Jump to the section that matches your symptom:
| Symptom | Problem |
|---|---|
| Row count multiplied after join | Non-Unique Join Key |
| Aggregates inflated 10x | Grain Mismatch |
| Query takes minutes | Slow Query |
| Reference to undefined object | Circular References |
| Date filter syntax questions | Date Arithmetic |
| Can't reference joined field in join | Multi-hop Joins |
| "Field 'x' not found in source 'y'" | Common Errors |
Problem 1: Non-Unique Join Key
Symptoms
Query returns 500,000 rows when you expect 50,000
Aggregates are 10x larger than expected
Single row multiplies into many after join
Diagnosis
Test join cardinality:
source: airports_p1 is duckdb.table('../data/airports.parquet') extend { primary_key: code } source: flights_p1 is duckdb.table('../data/flights.parquet') extend { join_one: airports_p1 with origin } run: flights_p1 -> { where: id2 = 30272525 // ONE row aggregate: source_count is count() joined_count is airports_p1.count() // If source_count=1 and joined_count=1, your join is correct }
[ { "source_count": 1, "joined_count": 1 } ]

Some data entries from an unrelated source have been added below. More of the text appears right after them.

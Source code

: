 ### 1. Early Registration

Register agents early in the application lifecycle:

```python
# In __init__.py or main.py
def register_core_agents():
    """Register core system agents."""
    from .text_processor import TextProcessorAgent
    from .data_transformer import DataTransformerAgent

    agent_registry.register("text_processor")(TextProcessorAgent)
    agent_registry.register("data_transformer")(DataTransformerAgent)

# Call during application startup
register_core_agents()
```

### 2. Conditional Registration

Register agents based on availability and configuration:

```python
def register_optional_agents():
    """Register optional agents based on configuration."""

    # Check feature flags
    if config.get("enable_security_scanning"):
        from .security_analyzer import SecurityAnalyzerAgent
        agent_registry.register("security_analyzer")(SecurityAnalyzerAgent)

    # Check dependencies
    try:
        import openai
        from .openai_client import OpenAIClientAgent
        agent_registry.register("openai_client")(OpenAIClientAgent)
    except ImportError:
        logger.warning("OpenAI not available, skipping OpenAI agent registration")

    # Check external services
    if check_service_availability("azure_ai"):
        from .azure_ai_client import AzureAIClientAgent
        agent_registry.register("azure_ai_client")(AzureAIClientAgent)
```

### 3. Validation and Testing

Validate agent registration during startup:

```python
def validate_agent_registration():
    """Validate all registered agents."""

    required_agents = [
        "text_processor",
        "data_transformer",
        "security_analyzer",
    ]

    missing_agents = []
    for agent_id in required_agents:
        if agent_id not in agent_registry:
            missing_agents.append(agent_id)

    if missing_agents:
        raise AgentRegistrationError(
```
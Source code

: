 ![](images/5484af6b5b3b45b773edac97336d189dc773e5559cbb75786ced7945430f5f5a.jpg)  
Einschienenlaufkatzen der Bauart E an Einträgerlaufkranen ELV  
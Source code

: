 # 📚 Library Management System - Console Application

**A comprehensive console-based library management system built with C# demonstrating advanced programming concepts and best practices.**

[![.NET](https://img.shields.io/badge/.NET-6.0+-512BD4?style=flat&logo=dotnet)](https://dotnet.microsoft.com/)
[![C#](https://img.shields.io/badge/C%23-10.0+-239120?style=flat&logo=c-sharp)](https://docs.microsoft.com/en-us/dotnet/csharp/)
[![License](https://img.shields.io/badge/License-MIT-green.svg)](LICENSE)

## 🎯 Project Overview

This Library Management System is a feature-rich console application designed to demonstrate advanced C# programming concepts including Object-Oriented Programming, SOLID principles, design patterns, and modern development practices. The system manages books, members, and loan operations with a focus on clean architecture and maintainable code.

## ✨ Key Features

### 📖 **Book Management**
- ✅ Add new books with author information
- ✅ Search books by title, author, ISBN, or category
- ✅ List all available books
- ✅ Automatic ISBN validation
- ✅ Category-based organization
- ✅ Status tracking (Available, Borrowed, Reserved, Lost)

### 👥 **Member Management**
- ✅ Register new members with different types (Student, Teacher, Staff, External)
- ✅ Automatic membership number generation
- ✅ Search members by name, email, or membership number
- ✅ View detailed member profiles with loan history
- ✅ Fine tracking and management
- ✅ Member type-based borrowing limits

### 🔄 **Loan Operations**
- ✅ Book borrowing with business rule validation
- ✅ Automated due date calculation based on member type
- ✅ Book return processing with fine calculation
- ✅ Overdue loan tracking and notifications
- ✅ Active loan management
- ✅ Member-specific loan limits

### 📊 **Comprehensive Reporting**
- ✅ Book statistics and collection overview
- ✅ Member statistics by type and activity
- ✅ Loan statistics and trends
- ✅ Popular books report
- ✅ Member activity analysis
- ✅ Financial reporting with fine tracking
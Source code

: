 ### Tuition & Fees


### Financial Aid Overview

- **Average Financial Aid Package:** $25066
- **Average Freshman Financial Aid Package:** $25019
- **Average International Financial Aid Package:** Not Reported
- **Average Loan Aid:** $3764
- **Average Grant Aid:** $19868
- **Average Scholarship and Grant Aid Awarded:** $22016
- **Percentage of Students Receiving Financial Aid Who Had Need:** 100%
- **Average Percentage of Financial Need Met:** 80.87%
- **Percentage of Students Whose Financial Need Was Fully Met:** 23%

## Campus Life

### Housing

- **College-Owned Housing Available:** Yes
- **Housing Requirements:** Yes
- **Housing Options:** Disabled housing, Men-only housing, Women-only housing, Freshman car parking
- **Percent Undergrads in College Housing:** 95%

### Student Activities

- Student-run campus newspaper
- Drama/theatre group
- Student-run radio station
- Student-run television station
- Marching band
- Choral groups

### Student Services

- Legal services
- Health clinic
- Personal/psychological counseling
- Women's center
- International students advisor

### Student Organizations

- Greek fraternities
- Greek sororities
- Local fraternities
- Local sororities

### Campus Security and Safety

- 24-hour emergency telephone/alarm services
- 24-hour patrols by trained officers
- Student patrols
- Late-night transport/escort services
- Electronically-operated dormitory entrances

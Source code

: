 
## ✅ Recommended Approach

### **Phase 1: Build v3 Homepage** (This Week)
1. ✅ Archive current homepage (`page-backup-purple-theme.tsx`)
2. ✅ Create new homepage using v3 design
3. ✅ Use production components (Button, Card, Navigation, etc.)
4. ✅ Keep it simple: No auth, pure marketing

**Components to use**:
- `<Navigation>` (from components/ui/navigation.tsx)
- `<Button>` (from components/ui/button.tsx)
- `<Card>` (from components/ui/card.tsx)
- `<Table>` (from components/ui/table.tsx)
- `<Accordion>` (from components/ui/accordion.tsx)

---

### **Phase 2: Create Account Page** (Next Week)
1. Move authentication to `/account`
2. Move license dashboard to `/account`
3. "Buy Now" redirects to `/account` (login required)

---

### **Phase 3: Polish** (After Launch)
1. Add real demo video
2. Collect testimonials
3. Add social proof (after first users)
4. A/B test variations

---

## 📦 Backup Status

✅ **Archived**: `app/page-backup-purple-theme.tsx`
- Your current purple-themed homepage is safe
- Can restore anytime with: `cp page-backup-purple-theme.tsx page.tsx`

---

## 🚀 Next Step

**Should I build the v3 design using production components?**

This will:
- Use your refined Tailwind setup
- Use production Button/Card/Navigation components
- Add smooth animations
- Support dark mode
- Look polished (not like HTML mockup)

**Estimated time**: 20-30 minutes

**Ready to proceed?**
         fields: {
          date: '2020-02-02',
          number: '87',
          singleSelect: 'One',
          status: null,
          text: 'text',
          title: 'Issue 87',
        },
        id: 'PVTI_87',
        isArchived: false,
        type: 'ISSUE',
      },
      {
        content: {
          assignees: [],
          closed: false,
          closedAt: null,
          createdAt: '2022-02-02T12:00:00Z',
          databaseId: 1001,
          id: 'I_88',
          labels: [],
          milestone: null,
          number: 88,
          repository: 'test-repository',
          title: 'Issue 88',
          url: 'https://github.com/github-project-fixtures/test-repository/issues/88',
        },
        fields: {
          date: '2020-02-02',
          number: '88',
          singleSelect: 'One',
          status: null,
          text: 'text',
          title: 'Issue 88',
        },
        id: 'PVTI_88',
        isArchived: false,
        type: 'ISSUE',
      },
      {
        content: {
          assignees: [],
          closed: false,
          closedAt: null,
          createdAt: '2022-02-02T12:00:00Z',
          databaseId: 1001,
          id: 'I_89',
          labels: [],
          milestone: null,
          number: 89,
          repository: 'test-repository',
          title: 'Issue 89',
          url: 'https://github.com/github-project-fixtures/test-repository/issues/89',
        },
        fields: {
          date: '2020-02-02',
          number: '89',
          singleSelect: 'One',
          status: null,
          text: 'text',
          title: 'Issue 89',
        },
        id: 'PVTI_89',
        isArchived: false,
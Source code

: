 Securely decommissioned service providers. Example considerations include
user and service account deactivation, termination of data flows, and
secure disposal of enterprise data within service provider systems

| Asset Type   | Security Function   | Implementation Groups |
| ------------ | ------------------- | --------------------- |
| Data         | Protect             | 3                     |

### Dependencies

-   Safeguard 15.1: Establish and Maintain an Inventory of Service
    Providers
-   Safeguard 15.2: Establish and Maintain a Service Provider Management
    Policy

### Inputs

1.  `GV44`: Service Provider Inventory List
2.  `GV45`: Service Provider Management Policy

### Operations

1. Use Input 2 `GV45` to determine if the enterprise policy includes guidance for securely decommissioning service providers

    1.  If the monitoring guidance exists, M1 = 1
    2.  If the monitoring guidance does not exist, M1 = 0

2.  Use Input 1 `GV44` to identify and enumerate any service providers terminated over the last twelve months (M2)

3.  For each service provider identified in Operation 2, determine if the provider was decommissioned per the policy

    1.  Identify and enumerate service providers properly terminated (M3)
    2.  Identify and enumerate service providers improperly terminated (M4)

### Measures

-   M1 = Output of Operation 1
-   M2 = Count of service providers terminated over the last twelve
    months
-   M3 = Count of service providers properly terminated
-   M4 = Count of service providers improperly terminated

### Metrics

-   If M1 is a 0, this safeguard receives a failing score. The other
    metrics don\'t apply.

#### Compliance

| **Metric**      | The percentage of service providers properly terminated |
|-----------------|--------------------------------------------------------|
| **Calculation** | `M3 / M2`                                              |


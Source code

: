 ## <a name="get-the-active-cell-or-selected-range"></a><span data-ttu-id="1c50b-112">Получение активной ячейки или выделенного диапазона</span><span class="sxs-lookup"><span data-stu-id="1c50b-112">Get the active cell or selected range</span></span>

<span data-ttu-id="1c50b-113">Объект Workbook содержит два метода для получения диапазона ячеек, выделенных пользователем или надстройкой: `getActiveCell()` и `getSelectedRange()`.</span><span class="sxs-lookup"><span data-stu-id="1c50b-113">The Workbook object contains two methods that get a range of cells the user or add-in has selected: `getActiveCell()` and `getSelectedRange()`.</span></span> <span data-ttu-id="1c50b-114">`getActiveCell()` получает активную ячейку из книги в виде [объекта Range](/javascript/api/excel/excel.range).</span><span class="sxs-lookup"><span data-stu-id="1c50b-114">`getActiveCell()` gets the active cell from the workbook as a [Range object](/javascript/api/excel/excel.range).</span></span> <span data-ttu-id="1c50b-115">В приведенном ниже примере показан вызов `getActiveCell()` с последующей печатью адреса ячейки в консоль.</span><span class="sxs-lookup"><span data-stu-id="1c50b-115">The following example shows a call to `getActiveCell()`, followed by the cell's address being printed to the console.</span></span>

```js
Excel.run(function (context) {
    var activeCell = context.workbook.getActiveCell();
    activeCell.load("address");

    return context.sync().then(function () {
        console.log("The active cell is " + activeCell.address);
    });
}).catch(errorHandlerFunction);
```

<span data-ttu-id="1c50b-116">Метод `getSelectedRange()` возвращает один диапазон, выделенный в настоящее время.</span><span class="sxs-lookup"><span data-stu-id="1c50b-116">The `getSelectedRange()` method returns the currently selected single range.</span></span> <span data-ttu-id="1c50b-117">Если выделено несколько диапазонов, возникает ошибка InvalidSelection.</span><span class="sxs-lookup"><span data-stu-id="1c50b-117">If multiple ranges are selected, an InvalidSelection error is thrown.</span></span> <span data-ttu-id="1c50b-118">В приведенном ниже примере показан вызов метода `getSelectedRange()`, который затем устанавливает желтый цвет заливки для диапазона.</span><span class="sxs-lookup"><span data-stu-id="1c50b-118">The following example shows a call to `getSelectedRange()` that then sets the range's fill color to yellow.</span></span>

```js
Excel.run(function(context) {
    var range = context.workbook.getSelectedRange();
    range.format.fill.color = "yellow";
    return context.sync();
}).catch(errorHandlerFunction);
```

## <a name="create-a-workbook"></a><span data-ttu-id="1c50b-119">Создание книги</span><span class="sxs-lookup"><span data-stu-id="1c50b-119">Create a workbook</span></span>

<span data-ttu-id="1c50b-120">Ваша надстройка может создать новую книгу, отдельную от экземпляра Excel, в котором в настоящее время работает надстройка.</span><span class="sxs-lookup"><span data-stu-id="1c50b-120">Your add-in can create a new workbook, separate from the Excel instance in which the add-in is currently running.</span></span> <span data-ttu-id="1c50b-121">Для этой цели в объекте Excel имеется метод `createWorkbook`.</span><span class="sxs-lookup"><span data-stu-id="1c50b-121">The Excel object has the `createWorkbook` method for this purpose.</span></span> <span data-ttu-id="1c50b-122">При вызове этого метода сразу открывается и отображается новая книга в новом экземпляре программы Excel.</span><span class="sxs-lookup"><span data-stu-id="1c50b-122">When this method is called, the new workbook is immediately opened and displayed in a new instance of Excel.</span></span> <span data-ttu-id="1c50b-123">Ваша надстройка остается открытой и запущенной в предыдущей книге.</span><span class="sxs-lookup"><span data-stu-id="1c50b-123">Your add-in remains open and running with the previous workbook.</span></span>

SELECT COUNT(1) as "source_count", COUNT(DISTINCT airports_p1_0."code") as "joined_count" FROM '../data/flights.parquet' as base LEFT JOIN '../data/airports.parquet' AS airports_p1_0 ON airports_p1_0."code"=base."origin" WHERE base."id2"=30272525
If joined_count > source_count for a join_one, your join key isn't unique.
The Problem
Your join key doesn't uniquely identify rows in the target table. Consider a flight segments table where each flight can have multiple segments (legs):
// WRONG - flight_segments keyed by (flight_id + segment_number) join_one: flight_segments on id2 = flight_segments.flight_id // One flight matches multiple segment rows → fan-out // CORRECT - include all keys that form the unique identifier join_one: flight_segments on id2 = flight_segments.flight_id and segment_num = flight_segments.segment_number
Fix
Identify the primary key of the table you're joining to
Include ALL columns that form that key in your join condition
Re-test cardinality using the diagnostic query above
Problem 2: Grain Mismatch
Symptoms
Joining a daily/monthly summary table to raw transaction data
Every row gets the same aggregated value
Totals are wildly inflated
The Problem
You have two tables at different granularity:
Raw table: One row per event (e.g., every flight, every order)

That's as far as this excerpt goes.